Fragmentos de ideias. Paixões.
Curiosidades ou banalidades. Sem pretensões.


terça-feira, dezembro 14, 2004

Memórias Perdidas: A solidão do aventuroso.


Perdido na fronteira dos sonhos encontra-se um mundo povoado por criaturas improváveis e entidades fabulosas, tão antigas quanto a imaginação do Homem. Um oceano de fantasia recortado por continentes onde a Humanidade vive por entre reinos, mitos e lendas, bestas e deuses. E algures nesse mundo, no topo de uma torre de cristal, assumo-me como um guardião que contempla as pequenas estórias que decorrem para lá da reclusão do meu exílio, onde anoto, escrevo e completo a Narração das Memórias Perdidas.



A Humanidade sempre floresceu no mais pequeno continente deste mundo; mas não em toda a vastidão dessa massa de terra. As características amenas das zonas costeiras contrastam com as condições inóspitas do interior, onde a Natureza nunca foi parca na forma de exibir o seu poder. Montanhas imensas, longos rios, florestas densas e outros acidentes geográficos sempre mantiveram os Homens restringidos ao conforto das terras temperadas pelo mar que rodeia a ilha-continente. No interior, uma cordilheira conhecida como a "Espinha" rasga violentamente a terra, da qual se erguem montanhas e rochedos afiados e salpicados pelo branco da neve, desde das regiões sententrionais até às terras quentes do sul do continente. E na face ocidental da cadeia montanhosa extende-se uma vasta planície, a qual os seus habitantes sempre a designaram por Planície Sem Fim, e que marca a fronteira da civilização e de tudo o que o Homem conhece. Do último marco dos reinos limítrofes até às encostas agrestes da "Espinha", são necessários longos dias de caminhada, por entre o manto de feno silvestre, dourado pelo Sol, calcorreando trilhos que serpenteiam por entre pequenas elevações e manchas florestais e pequenos pomares. Por aqui também vive o Homem, espalhado pela planície em número reduzido, de cultura e ritual animista, contemplando ao longe o contorno agreste da cordilheira, que sempre amedrontou o homem educado e citadino do ocidente.

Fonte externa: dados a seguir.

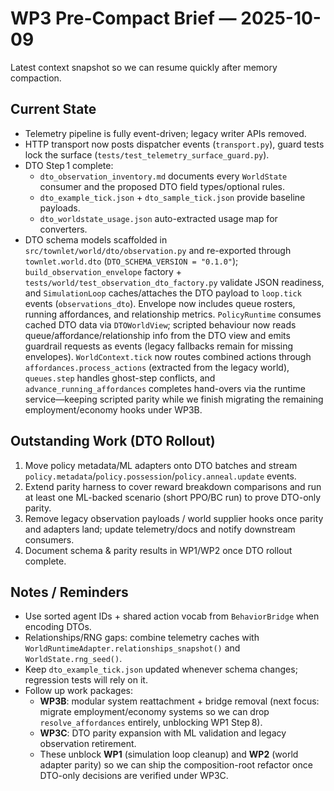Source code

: # WP3 Pre-Compact Brief — 2025-10-09

Latest context snapshot so we can resume quickly after memory compaction.

## Current State
- Telemetry pipeline is fully event-driven; legacy writer APIs removed.
- HTTP transport now posts dispatcher events (`transport.py`), guard tests lock
  the surface (`tests/test_telemetry_surface_guard.py`).
- DTO Step 1 complete:
  - `dto_observation_inventory.md` documents every `WorldState` consumer and the
    proposed DTO field types/optional rules.
  - `dto_example_tick.json` + `dto_sample_tick.json` provide baseline payloads.
  - `dto_worldstate_usage.json` auto-extracted usage map for converters.
- DTO schema models scaffolded in `src/townlet/world/dto/observation.py` and re-exported through `townlet.world.dto` (`DTO_SCHEMA_VERSION = "0.1.0"`); `build_observation_envelope` factory + `tests/world/test_observation_dto_factory.py` validate JSON readiness, and `SimulationLoop` caches/attaches the DTO payload to `loop.tick` events (`observations_dto`).
  Envelope now includes queue rosters, running affordances, and relationship metrics. `PolicyRuntime` consumes cached DTO data via `DTOWorldView`; scripted behaviour now reads queue/affordance/relationship info from the DTO view and emits guardrail requests as events (legacy fallbacks remain for missing envelopes). `WorldContext.tick` now routes combined actions through `affordances.process_actions` (extracted from the legacy world), `queues.step` handles ghost-step conflicts, and `advance_running_affordances` completes hand-overs via the runtime service—keeping scripted parity while we finish migrating the remaining employment/economy hooks under WP3B.

## Outstanding Work (DTO Rollout)
1. Move policy metadata/ML adapters onto DTO batches and stream
   `policy.metadata`/`policy.possession`/`policy.anneal.update` events.
2. Extend parity harness to cover reward breakdown comparisons and run at least
   one ML-backed scenario (short PPO/BC run) to prove DTO-only parity.
3. Remove legacy observation payloads / world supplier hooks once parity and
   adapters land; update telemetry/docs and notify downstream consumers.
4. Document schema & parity results in WP1/WP2 once DTO rollout complete.

## Notes / Reminders
- Use sorted agent IDs + shared action vocab from `BehaviorBridge` when
  encoding DTOs.
- Relationships/RNG gaps: combine telemetry caches with
  `WorldRuntimeAdapter.relationships_snapshot()` and `WorldState.rng_seed()`.
- Keep `dto_example_tick.json` updated whenever schema changes; regression
  tests will rely on it.
- Follow up work packages:
  - **WP3B**: modular system reattachment + bridge removal (next focus: migrate employment/economy
    systems so we can drop `resolve_affordances` entirely, unblocking WP1 Step 8).
  - **WP3C**: DTO parity expansion with ML validation and legacy observation retirement.
  - These unblock **WP1** (simulation loop cleanup) and **WP2** (world adapter parity) so we can
    ship the composition-root refactor once DTO-only decisions are verified under WP3C.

Nem sempre o Sol estende o seu calor pela planície. Nos meses frios, a natureza fenece e as cores vivas esbatem-se em tons de cinzento e castanho. E o tempo transforma-se, fazendo tombar uma cortina cerrada de aguaceiro, pintando um quadro soturno. E é num descampado que encontramos uma figura desabrigada caminhando a passo certo, mas conformado com as condições inóspitas do tempo. A chuva cai desalmadamente até que, tal como havia começado, termina abruptamente, e uma nuvem caridosa afasta-se para deixar passar uma nesga de luz. Raios luminosos tombam sobre esta figura, um homem que decide parar e sentar-se sobre uma rocha para se aquecer. Ao seu lado pousa o equipamento que carregou, e estende a capa que o cobriu da chuva. Sobre as roupas de linho veste uma armadura de couro entrelaçada cujas marcas e vincos são testemunhas da sua finalidade: aparar golpes de lâmina. É um aventureiro como muitos que vagueiam por estas terras em busca de riquezas, fama e glória. Mas algo distingue esta personagem dos outros espadachins, o modo calmo de ser e o olhar melancôlico que carrega na face.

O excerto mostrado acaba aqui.